How Two YouTubers Became the Creator Industry’s Secret Weapon | mtgamer.com

How Two YouTubers Became the Creator Industry’s Secret Weapon

O
n a sleepy morning in Venice Beach, California, Samir Chaudry and Colin Rosenblum are leaning forward excitedly in their chairs. They’re a certified brain trust for some of the internet’s biggest creators, but right now, they can’t stop talking to me about birding. 

More specifically, they’re talking about a documentary called Listers, a two-hour deep dive into the world of “extreme birdwatching.” The film was created by brothers Owen and Quentin Reiser and posted to YouTube in August 2025, where it racked up more than 2.6 million views for its quirky blend of amateur documentary and stoner confessional. The long watch feels a bit antithetical to what YouTube has become known for — easily digestible bites of content — but Chaudry calls it “one of the most interesting things” he’s ever seen. That’s partly because of the content — the character introduction, comical odes to Cracker Barrel, and the inviting cinematography — but it’s also because of how the brothers are making money from it. “(Owen) turned off ads because he didn’t want to mess up the experience, and he put his Venmo in the description,” Chaudry explains. “By the time we interviewed him, people had Venmo-ed him $75,000. Insane.” 

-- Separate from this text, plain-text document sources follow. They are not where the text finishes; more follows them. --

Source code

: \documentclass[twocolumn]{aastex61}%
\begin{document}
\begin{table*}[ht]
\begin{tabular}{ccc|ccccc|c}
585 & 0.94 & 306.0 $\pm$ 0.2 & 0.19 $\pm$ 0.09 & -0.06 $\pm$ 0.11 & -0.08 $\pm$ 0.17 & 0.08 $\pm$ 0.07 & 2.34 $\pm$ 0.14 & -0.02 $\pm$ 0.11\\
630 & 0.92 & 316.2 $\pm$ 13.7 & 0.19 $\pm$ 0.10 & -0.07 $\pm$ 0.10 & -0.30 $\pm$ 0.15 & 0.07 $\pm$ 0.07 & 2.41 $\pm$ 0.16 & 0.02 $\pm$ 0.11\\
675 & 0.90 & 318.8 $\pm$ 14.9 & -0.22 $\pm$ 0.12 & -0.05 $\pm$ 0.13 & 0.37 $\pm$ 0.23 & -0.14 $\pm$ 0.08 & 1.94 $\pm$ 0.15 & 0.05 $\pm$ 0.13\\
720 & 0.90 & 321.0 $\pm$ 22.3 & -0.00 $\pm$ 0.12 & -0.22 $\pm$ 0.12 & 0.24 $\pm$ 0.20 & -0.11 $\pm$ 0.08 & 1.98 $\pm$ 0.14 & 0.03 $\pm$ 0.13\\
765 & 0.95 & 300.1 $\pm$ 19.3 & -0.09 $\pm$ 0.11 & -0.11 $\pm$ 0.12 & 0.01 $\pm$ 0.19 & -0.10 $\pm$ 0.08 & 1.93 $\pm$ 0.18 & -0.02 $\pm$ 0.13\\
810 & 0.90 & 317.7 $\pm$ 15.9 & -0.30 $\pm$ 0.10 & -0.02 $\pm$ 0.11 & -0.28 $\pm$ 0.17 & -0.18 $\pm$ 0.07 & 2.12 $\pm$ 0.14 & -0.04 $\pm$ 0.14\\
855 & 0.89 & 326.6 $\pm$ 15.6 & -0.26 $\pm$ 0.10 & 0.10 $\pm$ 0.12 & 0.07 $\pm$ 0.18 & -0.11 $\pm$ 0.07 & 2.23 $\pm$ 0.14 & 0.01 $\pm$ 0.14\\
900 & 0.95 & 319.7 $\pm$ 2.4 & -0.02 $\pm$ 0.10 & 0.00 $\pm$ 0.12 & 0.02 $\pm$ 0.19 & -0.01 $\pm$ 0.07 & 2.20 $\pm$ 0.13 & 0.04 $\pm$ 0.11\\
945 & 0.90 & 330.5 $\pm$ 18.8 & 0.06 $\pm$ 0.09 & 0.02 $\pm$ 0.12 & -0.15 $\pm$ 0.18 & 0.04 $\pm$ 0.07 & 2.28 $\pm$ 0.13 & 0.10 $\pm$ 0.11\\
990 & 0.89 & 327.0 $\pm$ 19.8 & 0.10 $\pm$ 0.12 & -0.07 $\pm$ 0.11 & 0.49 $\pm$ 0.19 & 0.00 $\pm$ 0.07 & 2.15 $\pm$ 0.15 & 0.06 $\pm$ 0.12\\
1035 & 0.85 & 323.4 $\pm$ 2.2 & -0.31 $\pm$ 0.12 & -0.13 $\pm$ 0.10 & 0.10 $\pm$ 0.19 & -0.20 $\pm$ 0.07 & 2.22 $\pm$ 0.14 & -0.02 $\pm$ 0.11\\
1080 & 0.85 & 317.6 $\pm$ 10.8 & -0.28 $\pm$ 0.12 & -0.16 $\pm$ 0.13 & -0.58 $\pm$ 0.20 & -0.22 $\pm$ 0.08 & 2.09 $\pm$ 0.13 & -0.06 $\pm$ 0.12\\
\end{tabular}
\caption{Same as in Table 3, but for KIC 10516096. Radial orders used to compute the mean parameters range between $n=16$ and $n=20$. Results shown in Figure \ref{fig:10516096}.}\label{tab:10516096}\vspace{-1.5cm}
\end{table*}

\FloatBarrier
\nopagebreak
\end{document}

There is no one way to make money on the internet anymore. Creators are now a billion-dollar industry in the U.S. alone, driving the TV audiences watch, the films that get made, and the voices shaping our culture. But what’s sexy on social media isn’t what necessarily makes millions. Over the past decade, Rosenblum and Chaudry have figured out what it takes to be a full-time creator, and have turned that expertise into a social media empire. On their YouTube channel, Colin and Samir, and podcast, The Colin and Samir Show, they’ve talked to MrBeast about his sprawling Greenville, North Carolina, content complex, Emma Chamberlain on the addictive nature of YouTube, and Casey Neistat about making art that’s not ruled by the algorithm.  They only have 1.6 million subscribers on YouTube and less than 200,000 on TikTok — statistics that feel dwarfed by those of the people they interview. But their “about creators, for creators” approach combines personal research with expert advice, giving their online presence legitimacy and their in-person guidance incredible sway. And with their new project the Lighthouse — two creator co-working campuses in New York and Los Angeles — Rosenblum and Chaudry are tackling one more problem creators can face on their road to stability: a lack of community.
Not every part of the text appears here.